Autocompletion has become a handy and widely used tool in contemporary messaging and other writing tasks. It is also an essential feature of an integrated development environment (IDE) for computer programming. Recently, research has shown that autocompletion can be powered by deep learning, thus allowing software language models to achieve significant accuracy improvements by training on real-world datasets collected from programmers’ IDE activity. However, a common issue with less popular programming languages is that the available IDE datasets may be insufficient for training.
In a paper, a research team from Facebook demonstrates how transfer learning can enable pre-training on non-IDE, non-autocompletion, and different-language example code sequences before fine-tuning on the autocompletion prediction task. The proposed method improves model accuracy by more than 50 percent on small fine-tuning datasets and over 10 percent on 50k labeled examples.

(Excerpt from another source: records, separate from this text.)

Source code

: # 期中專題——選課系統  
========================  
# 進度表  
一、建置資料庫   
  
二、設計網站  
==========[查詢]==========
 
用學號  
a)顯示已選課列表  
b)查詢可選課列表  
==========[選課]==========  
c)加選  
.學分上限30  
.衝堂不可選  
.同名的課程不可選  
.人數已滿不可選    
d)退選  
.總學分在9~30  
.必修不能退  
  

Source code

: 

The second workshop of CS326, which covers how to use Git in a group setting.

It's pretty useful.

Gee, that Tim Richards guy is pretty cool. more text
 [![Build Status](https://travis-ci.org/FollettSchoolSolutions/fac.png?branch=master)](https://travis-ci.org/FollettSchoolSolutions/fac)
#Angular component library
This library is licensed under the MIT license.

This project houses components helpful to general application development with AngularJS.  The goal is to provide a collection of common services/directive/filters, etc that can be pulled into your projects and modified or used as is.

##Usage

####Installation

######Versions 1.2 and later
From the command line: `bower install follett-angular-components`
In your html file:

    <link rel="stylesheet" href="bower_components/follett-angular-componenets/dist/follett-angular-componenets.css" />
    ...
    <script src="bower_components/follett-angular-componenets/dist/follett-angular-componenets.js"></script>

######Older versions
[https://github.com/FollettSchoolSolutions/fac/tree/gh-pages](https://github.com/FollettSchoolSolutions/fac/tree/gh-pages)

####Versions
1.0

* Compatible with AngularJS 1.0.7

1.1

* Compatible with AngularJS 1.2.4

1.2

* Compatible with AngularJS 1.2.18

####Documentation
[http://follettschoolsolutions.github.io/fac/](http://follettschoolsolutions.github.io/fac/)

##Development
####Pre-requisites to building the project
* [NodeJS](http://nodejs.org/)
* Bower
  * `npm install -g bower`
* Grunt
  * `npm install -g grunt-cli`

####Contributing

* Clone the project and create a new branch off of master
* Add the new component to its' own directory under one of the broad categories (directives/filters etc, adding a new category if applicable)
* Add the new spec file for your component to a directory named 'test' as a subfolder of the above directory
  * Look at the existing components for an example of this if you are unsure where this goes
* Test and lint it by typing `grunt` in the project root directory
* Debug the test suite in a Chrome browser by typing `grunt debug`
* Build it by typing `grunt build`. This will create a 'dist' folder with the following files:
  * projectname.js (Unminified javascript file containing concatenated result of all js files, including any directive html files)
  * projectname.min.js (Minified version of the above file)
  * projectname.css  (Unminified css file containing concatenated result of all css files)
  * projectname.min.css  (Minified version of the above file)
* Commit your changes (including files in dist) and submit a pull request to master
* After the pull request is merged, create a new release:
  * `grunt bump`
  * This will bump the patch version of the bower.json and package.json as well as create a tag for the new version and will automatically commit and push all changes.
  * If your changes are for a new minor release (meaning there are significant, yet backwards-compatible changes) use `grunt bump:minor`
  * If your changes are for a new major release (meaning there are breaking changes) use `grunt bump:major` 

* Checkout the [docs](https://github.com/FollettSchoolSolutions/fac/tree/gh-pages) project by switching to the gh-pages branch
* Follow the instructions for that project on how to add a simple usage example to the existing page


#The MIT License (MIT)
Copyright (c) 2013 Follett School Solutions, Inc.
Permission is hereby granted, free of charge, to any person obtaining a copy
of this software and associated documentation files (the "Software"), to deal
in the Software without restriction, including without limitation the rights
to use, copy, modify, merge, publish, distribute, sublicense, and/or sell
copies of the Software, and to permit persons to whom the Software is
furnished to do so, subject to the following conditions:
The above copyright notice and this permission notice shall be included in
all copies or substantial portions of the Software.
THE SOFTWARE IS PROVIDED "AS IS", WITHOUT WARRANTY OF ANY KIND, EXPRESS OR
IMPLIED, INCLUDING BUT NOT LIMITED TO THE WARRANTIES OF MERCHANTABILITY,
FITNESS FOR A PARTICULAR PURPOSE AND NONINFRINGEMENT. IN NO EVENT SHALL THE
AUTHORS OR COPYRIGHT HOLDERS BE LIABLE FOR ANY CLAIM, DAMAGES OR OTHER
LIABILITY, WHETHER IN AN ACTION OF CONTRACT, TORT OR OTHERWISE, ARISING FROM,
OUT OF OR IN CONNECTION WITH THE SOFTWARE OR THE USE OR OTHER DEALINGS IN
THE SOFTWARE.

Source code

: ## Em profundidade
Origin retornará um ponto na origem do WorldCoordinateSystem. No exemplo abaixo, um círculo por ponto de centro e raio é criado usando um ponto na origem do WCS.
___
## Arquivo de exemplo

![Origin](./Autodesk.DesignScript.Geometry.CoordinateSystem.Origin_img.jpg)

The researchers used datasets from real-world developer activity at Facebook and focused on the popular programming language Python and a less popular language Hack. They first trained a variety of monolingual models from either Hack or Python and several multilingual models from both languages. To recognize and predict rare and novel tokens from an open vocabulary effectively, they applied two tokenization approaches; one is Byte-pair encoding (BPE), and the other is Bigram encoding + copy mechanism. They used two state-of-the-art code prediction performance models — GPT-2 and PLBART to test the effects of transfer learning and evaluated both online and offline model performance.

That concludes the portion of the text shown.